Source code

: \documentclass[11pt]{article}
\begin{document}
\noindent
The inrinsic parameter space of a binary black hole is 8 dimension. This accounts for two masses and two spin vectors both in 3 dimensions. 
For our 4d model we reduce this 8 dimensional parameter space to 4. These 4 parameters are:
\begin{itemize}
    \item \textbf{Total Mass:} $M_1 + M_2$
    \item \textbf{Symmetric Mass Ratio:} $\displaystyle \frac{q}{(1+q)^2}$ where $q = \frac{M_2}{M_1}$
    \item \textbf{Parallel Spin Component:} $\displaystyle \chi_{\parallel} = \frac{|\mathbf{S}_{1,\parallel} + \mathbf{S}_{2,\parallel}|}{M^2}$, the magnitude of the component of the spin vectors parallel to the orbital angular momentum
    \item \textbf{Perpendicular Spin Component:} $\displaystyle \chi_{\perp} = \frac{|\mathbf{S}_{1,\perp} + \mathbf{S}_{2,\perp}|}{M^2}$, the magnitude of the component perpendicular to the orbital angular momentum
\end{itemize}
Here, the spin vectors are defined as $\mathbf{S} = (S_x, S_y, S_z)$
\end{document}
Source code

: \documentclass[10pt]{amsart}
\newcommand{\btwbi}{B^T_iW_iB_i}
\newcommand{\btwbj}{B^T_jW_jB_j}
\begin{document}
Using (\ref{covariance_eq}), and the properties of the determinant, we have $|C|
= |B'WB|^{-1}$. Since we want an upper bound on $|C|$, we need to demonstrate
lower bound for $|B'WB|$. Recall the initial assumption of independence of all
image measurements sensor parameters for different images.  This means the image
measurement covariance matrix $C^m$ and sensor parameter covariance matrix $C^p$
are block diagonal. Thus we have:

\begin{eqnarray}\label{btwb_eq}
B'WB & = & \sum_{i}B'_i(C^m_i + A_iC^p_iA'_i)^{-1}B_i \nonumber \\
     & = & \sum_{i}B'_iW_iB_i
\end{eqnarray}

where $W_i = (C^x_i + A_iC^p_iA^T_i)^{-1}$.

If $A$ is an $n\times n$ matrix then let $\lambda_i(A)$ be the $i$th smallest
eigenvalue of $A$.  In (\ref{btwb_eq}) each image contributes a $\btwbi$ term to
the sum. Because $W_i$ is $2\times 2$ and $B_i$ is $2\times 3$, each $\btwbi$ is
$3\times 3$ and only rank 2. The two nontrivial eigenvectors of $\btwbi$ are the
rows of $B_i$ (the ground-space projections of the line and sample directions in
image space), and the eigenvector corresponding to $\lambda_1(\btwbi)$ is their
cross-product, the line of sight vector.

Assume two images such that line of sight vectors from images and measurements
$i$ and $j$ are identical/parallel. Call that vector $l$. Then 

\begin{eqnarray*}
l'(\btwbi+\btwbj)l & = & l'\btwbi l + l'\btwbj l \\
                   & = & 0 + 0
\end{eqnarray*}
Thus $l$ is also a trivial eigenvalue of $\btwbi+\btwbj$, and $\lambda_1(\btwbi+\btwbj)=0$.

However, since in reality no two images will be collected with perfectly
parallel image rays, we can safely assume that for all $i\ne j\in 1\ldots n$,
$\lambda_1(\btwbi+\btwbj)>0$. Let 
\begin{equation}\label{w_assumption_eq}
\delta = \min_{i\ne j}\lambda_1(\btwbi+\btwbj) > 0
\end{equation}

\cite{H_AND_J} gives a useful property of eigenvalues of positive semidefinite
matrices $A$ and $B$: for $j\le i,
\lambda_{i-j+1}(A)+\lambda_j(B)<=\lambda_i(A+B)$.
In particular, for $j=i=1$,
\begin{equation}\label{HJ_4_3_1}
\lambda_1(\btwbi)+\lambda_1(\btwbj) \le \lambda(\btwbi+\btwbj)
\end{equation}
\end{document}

▸ PROMPT: Transcribe each entry. Leave nothing out.

▸ REPLY TO THE TASK:
Source code

: \documentclass[11pt]{article}
\begin{document}
\noindent
The inrinsic parameter space of a binary black hole is 8 dimension. This accounts for two masses and two spin vectors both in 3 dimensions. 
For our 4d model we reduce this 8 dimensional parameter space to 4. These 4 parameters are:
\begin{itemize}
    \item \textbf{Total Mass:} $M_1 + M_2$
    \item \textbf{Symmetric Mass Ratio:} $\displaystyle \frac{q}{(1+q)^2}$ where $q = \frac{M_2}{M_1}$
    \item \textbf{Parallel Spin Component:} $\displaystyle \chi_{\parallel} = \frac{|\mathbf{S}_{1,\parallel} + \mathbf{S}_{2,\parallel}|}{M^2}$, the magnitude of the component of the spin vectors parallel to the orbital angular momentum
    \item \textbf{Perpendicular Spin Component:} $\displaystyle \chi_{\perp} = \frac{|\mathbf{S}_{1,\perp} + \mathbf{S}_{2,\perp}|}{M^2}$, the magnitude of the component perpendicular to the orbital angular momentum
\end{itemize}
Here, the spin vectors are defined as $\mathbf{S} = (S_x, S_y, S_z)$
\end{document}
Source code

: \documentclass[10pt]{amsart}
\newcommand{\btwbi}{B^T_iW_iB_i}
\newcommand{\btwbj}{B^T_jW_jB_j}
\begin{document}
Using (\ref{covariance_eq}), and the properties of the determinant, we have $|C|
= |B'WB|^{-1}$. Since we want an upper bound on $|C|$, we need to demonstrate
lower bound for $|B'WB|$. Recall the initial assumption of independence of all
image measurements sensor parameters for different images.  This means the image
measurement covariance matrix $C^m$ and sensor parameter covariance matrix $C^p$
are block diagonal. Thus we have:

\begin{eqnarray}\label{btwb_eq}
B'WB & = & \sum_{i}B'_i(C^m_i + A_iC^p_iA'_i)^{-1}B_i \nonumber \\
     & = & \sum_{i}B'_iW_iB_i
\end{eqnarray}

where $W_i = (C^x_i + A_iC^p_iA^T_i)^{-1}$.

If $A$ is an $n\times n$ matrix then let $\lambda_i(A)$ be the $i$th smallest
eigenvalue of $A$.  In (\ref{btwb_eq}) each image contributes a $\btwbi$ term to
the sum. Because $W_i$ is $2\times 2$ and $B_i$ is $2\times 3$, each $\btwbi$ is
$3\times 3$ and only rank 2. The two nontrivial eigenvectors of $\btwbi$ are the
rows of $B_i$ (the ground-space projections of the line and sample directions in
image space), and the eigenvector corresponding to $\lambda_1(\btwbi)$ is their
cross-product, the line of sight vector.

Assume two images such that line of sight vectors from images and measurements
$i$ and $j$ are identical/parallel. Call that vector $l$. Then 

\begin{eqnarray*}
l'(\btwbi+\btwbj)l & = & l'\btwbi l + l'\btwbj l \\
                   & = & 0 + 0
\end{eqnarray*}
Thus $l$ is also a trivial eigenvalue of $\btwbi+\btwbj$, and $\lambda_1(\btwbi+\btwbj)=0$.

However, since in reality no two images will be collected with perfectly
parallel image rays, we can safely assume that for all $i\ne j\in 1\ldots n$,
$\lambda_1(\btwbi+\btwbj)>0$. Let 
\begin{equation}\label{w_assumption_eq}
\delta = \min_{i\ne j}\lambda_1(\btwbi+\btwbj) > 0
\end{equation}

\cite{H_AND_J} gives a useful property of eigenvalues of positive semidefinite
matrices $A$ and $B$: for $j\le i,
\lambda_{i-j+1}(A)+\lambda_j(B)<=\lambda_i(A+B)$.
In particular, for $j=i=1$,
\begin{equation}\label{HJ_4_3_1}
\lambda_1(\btwbi)+\lambda_1(\btwbj) \le \lambda(\btwbi+\btwbj)
\end{equation}
\end{document}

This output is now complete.